先程とは打って変わって愉しそうに笑う樋廻さん。こういう人のゴタゴタは彼にとって楽しみらしい。

「立ち直るのは無理かとも思ったんですが、今は完全に復活していますね。うちの副会長に何をしたんですか?」

「……別に、ただあれは藤堂さんに頼まれてついた嘘だと言っただけです」

「真実を言ったんですか? よほど信頼されてるんですねぇ」

これは面白いことになってきた、と思っているのがすけすけだ。こんな風に詮索されるのが嫌いな俺はやめてくれという意味も込めて彼を睨み付けた。

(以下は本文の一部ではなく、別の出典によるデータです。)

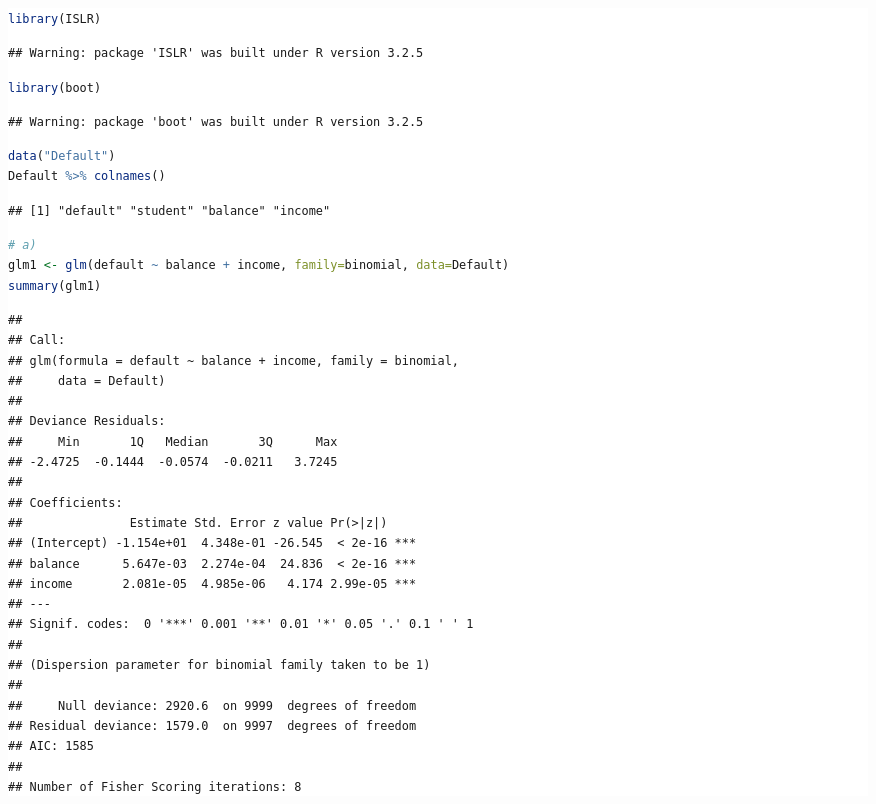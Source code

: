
 ```r
library(ISLR)
```

```
## Warning: package 'ISLR' was built under R version 3.2.5
```

```r
library(boot)
```

```
## Warning: package 'boot' was built under R version 3.2.5
```

```r
data("Default")
Default %>% colnames()
```

```
## [1] "default" "student" "balance" "income"
```

```r
# a) 
glm1 <- glm(default ~ balance + income, family=binomial, data=Default)
summary(glm1)
```

```
## 
## Call:
## glm(formula = default ~ balance + income, family = binomial, 
##     data = Default)
## 
## Deviance Residuals: 
##     Min       1Q   Median       3Q      Max  
## -2.4725  -0.1444  -0.0574  -0.0211   3.7245  
## 
## Coefficients:
##               Estimate Std. Error z value Pr(>|z|)    
## (Intercept) -1.154e+01  4.348e-01 -26.545  < 2e-16 ***
## balance      5.647e-03  2.274e-04  24.836  < 2e-16 ***
## income       2.081e-05  4.985e-06   4.174 2.99e-05 ***
## ---
## Signif. codes:  0 '***' 0.001 '**' 0.01 '*' 0.05 '.' 0.1 ' ' 1
## 
## (Dispersion parameter for binomial family taken to be 1)
## 
##     Null deviance: 2920.6  on 9999  degrees of freedom
## Residual deviance: 1579.0  on 9997  degrees of freedom
## AIC: 1585
## 
## Number of Fisher Scoring iterations: 8
```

「香月さんには愛しい真宮君がいるんですから、さっさと断ってあげればいいのに」

「余計なお世話です。だいたい、響介様は俺の物なんかじゃありません」

彼は俺が手に入れられるような人じゃない。素敵な女性と結婚して子供を作って幸せになってくれることが俺の望みだ。そして響介様に一生お仕えできたなら、こんな幸せなこともないだろう。

「でも他の方とお付き合いする気はないんですよね」

「当然です。俺はずっと響介様にお仕えするのですから。一生独り身です」

はっきりと断言する俺に樋廻さんが複雑そうな顔をする。一体何の表情かと思案していると、今度は彼の顔つきが一瞬でガラリと変貌した。

「……」

「? どうしました?」

樋廻さんは俺を押し退けると窓に張り付き外を食い入るように覗き込む。いつになく真剣な表情の彼の視線の先を追うと、中庭に集まる人の姿が見えた。